Count how many lines in the data hold "project". Only the number.
---------- RECORDS SHOWN ----------
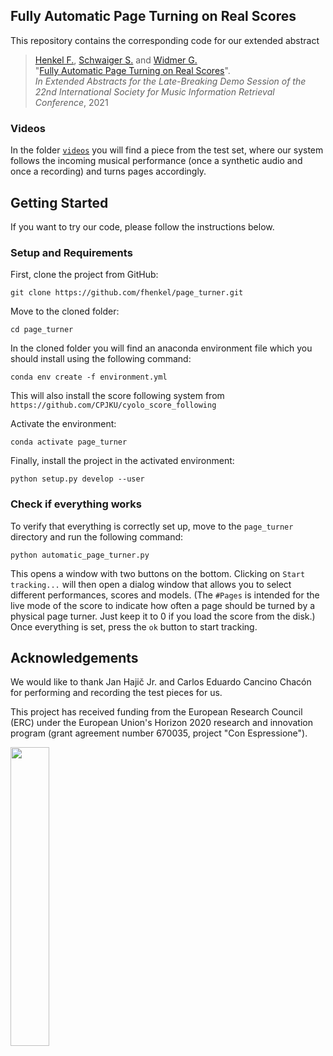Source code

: ## Fully Automatic Page Turning on Real Scores

This repository contains the corresponding code for our extended abstract

>[Henkel F.](https://www.jku.at/en/institute-of-computational-perception/about-us/people/florian-henkel/),
>[Schwaiger S.](https://github.com/SchwaigerStephanie)  and 
>[Widmer G.](https://www.jku.at/en/institute-of-computational-perception/about-us/people/gerhard-widmer/) <br>
"[Fully Automatic Page Turning on Real Scores](https://arxiv.org/pdf/2111.06643.pdf)".<br>
*In Extended Abstracts for the Late-Breaking Demo Session of the 22nd International Society for Music Information Retrieval Conference*, 2021

### Videos
In the folder [`videos`](https://github.com/fhenkel/page_turner/tree/master/videos) 
you will find a piece from the test set, where our system follows the incoming musical performance
(once a synthetic audio and once a recording) and turns pages accordingly.

## Getting Started
If you want to try our code, please follow the instructions below.

### Setup and Requirements

First, clone the project from GitHub:

`git clone https://github.com/fhenkel/page_turner.git`

Move to the cloned folder:

`cd page_turner`

In the cloned folder you will find an anaconda environment file which you should install using the following command:

`conda env create -f environment.yml`

This will also install the score following system from `https://github.com/CPJKU/cyolo_score_following`

Activate the environment:

`conda activate page_turner`

Finally, install the project in the activated environment:

`python setup.py develop --user`

### Check if everything works

To verify that everything is correctly set up, move to the `page_turner` directory and run the following command:

 ```python automatic_page_turner.py```
 
This opens a window with two buttons on the bottom. 
Clicking on `Start tracking...` will then open a dialog window that allows 
you to select different performances, scores and models. 
(The `#Pages` is intended for the live mode of the score to indicate 
how often a page should be turned by a physical page turner. 
Just keep it to 0 if you load the score from the disk.) 
Once everything is set, press the `ok` button to start tracking.


 ## Acknowledgements

We would like to thank Jan Hajič Jr. and 
Carlos Eduardo Cancino Chacón for performing and recording the test pieces for us.

This project has received funding from the European Research Council (ERC) 
under the European Union's Horizon 2020 research and innovation program
(grant agreement number 670035, project "Con Espressione"). 

<img src="https://erc.europa.eu/sites/default/files/LOGO_ERC-FLAG_EU_.jpg" width="35%" height="35%">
----------
ANSWER FOR THE TASK:
4